Records from a data source:

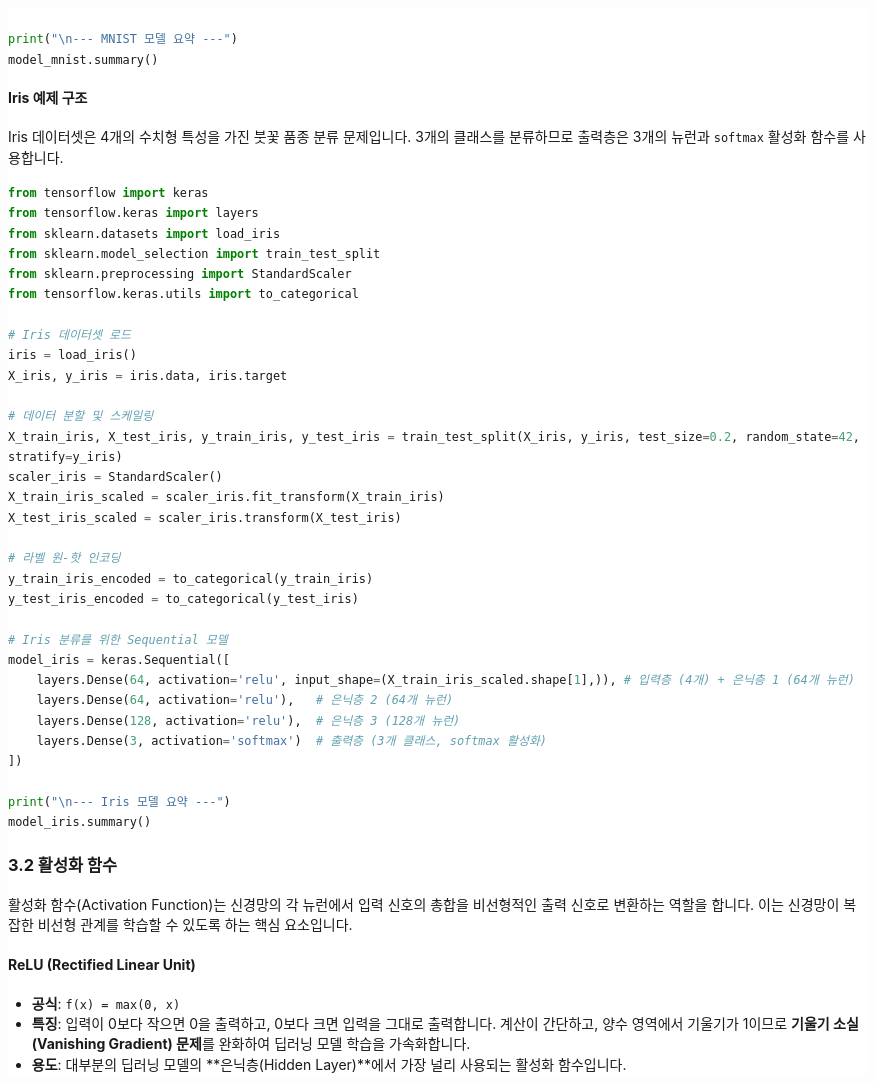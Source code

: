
 ```python

print("\n--- MNIST 모델 요약 ---")
model_mnist.summary()
```

#### Iris 예제 구조

Iris 데이터셋은 4개의 수치형 특성을 가진 붓꽃 품종 분류 문제입니다. 3개의 클래스를 분류하므로 출력층은 3개의 뉴런과 `softmax` 활성화 함수를 사용합니다.

```python
from tensorflow import keras
from tensorflow.keras import layers
from sklearn.datasets import load_iris
from sklearn.model_selection import train_test_split
from sklearn.preprocessing import StandardScaler
from tensorflow.keras.utils import to_categorical

# Iris 데이터셋 로드
iris = load_iris()
X_iris, y_iris = iris.data, iris.target

# 데이터 분할 및 스케일링
X_train_iris, X_test_iris, y_train_iris, y_test_iris = train_test_split(X_iris, y_iris, test_size=0.2, random_state=42, stratify=y_iris)
scaler_iris = StandardScaler()
X_train_iris_scaled = scaler_iris.fit_transform(X_train_iris)
X_test_iris_scaled = scaler_iris.transform(X_test_iris)

# 라벨 원-핫 인코딩
y_train_iris_encoded = to_categorical(y_train_iris)
y_test_iris_encoded = to_categorical(y_test_iris)

# Iris 분류를 위한 Sequential 모델
model_iris = keras.Sequential([
    layers.Dense(64, activation='relu', input_shape=(X_train_iris_scaled.shape[1],)), # 입력층 (4개) + 은닉층 1 (64개 뉴런)
    layers.Dense(64, activation='relu'),   # 은닉층 2 (64개 뉴런)
    layers.Dense(128, activation='relu'),  # 은닉층 3 (128개 뉴런)
    layers.Dense(3, activation='softmax')  # 출력층 (3개 클래스, softmax 활성화)
])

print("\n--- Iris 모델 요약 ---")
model_iris.summary()
```

### 3.2 활성화 함수

활성화 함수(Activation Function)는 신경망의 각 뉴런에서 입력 신호의 총합을 비선형적인 출력 신호로 변환하는 역할을 합니다. 이는 신경망이 복잡한 비선형 관계를 학습할 수 있도록 하는 핵심 요소입니다.

#### ReLU (Rectified Linear Unit)

-   **공식**: `f(x) = max(0, x)`
-   **특징**: 입력이 0보다 작으면 0을 출력하고, 0보다 크면 입력을 그대로 출력합니다. 계산이 간단하고, 양수 영역에서 기울기가 1이므로 **기울기 소실(Vanishing Gradient) 문제**를 완화하여 딥러닝 모델 학습을 가속화합니다.
-   **용도**: 대부분의 딥러닝 모델의 **은닉층(Hidden Layer)**에서 가장 널리 사용되는 활성화 함수입니다.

## EXERCISE INSTRUCTIONS
Repeat every line of the data exactly, but do not include pictures.

## EXERCISE OUTPUT
Source code

:
 ```python

print("\n--- MNIST 모델 요약 ---")
model_mnist.summary()
```

#### Iris 예제 구조

Iris 데이터셋은 4개의 수치형 특성을 가진 붓꽃 품종 분류 문제입니다. 3개의 클래스를 분류하므로 출력층은 3개의 뉴런과 `softmax` 활성화 함수를 사용합니다.

```python
from tensorflow import keras
from tensorflow.keras import layers
from sklearn.datasets import load_iris
from sklearn.model_selection import train_test_split
from sklearn.preprocessing import StandardScaler
from tensorflow.keras.utils import to_categorical

# Iris 데이터셋 로드
iris = load_iris()
X_iris, y_iris = iris.data, iris.target

# 데이터 분할 및 스케일링
X_train_iris, X_test_iris, y_train_iris, y_test_iris = train_test_split(X_iris, y_iris, test_size=0.2, random_state=42, stratify=y_iris)
scaler_iris = StandardScaler()
X_train_iris_scaled = scaler_iris.fit_transform(X_train_iris)
X_test_iris_scaled = scaler_iris.transform(X_test_iris)

# 라벨 원-핫 인코딩
y_train_iris_encoded = to_categorical(y_train_iris)
y_test_iris_encoded = to_categorical(y_test_iris)

# Iris 분류를 위한 Sequential 모델
model_iris = keras.Sequential([
    layers.Dense(64, activation='relu', input_shape=(X_train_iris_scaled.shape[1],)), # 입력층 (4개) + 은닉층 1 (64개 뉴런)
    layers.Dense(64, activation='relu'),   # 은닉층 2 (64개 뉴런)
    layers.Dense(128, activation='relu'),  # 은닉층 3 (128개 뉴런)
    layers.Dense(3, activation='softmax')  # 출력층 (3개 클래스, softmax 활성화)
])

print("\n--- Iris 모델 요약 ---")
model_iris.summary()
```

### 3.2 활성화 함수

활성화 함수(Activation Function)는 신경망의 각 뉴런에서 입력 신호의 총합을 비선형적인 출력 신호로 변환하는 역할을 합니다. 이는 신경망이 복잡한 비선형 관계를 학습할 수 있도록 하는 핵심 요소입니다.

#### ReLU (Rectified Linear Unit)

-   **공식**: `f(x) = max(0, x)`
-   **특징**: 입력이 0보다 작으면 0을 출력하고, 0보다 크면 입력을 그대로 출력합니다. 계산이 간단하고, 양수 영역에서 기울기가 1이므로 **기울기 소실(Vanishing Gradient) 문제**를 완화하여 딥러닝 모델 학습을 가속화합니다.
-   **용도**: 대부분의 딥러닝 모델의 **은닉층(Hidden Layer)**에서 가장 널리 사용되는 활성화 함수입니다.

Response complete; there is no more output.